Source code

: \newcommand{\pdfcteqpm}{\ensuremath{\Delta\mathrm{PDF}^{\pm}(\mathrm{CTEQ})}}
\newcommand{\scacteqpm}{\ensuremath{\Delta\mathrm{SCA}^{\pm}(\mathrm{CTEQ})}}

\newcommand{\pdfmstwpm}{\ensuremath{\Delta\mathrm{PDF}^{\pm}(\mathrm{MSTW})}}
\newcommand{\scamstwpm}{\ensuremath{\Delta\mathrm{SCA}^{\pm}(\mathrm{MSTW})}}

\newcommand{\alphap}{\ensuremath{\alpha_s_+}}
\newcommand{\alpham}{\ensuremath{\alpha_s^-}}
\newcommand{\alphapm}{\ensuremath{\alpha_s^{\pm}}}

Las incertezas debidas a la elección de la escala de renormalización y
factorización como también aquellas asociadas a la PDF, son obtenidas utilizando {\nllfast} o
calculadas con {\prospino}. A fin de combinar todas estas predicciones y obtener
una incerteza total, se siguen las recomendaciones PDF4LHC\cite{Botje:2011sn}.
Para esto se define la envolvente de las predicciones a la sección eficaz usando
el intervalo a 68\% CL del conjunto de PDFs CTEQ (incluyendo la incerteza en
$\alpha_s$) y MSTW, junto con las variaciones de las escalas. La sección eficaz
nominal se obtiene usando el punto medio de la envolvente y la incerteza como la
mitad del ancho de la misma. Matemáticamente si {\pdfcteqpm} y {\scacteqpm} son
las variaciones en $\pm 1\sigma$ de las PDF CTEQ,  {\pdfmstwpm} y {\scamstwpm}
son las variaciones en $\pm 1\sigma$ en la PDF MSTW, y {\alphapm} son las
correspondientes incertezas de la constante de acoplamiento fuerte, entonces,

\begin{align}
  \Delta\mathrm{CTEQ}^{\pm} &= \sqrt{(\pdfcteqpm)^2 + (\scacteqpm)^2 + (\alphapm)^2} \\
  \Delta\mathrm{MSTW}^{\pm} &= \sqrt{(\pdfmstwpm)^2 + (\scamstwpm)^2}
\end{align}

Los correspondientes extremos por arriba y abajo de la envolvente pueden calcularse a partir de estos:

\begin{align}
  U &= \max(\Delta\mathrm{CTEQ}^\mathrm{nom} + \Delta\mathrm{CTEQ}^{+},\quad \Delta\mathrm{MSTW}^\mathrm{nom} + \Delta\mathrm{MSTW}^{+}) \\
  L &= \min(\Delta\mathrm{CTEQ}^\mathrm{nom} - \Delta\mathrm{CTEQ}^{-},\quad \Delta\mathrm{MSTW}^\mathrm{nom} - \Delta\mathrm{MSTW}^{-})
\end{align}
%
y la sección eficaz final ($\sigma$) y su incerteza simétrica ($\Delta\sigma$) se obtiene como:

....

• Problem statement
Using the records above, copy every line that has the word "variaciones" in it.

• Finished task
$\alpha_s$) y MSTW, junto con las variaciones de las escalas. La sección eficaz
las variaciones en $\pm 1\sigma$ de las PDF CTEQ,  {\pdfmstwpm} y {\scamstwpm}
son las variaciones en $\pm 1\sigma$ en la PDF MSTW, y {\alphapm} son las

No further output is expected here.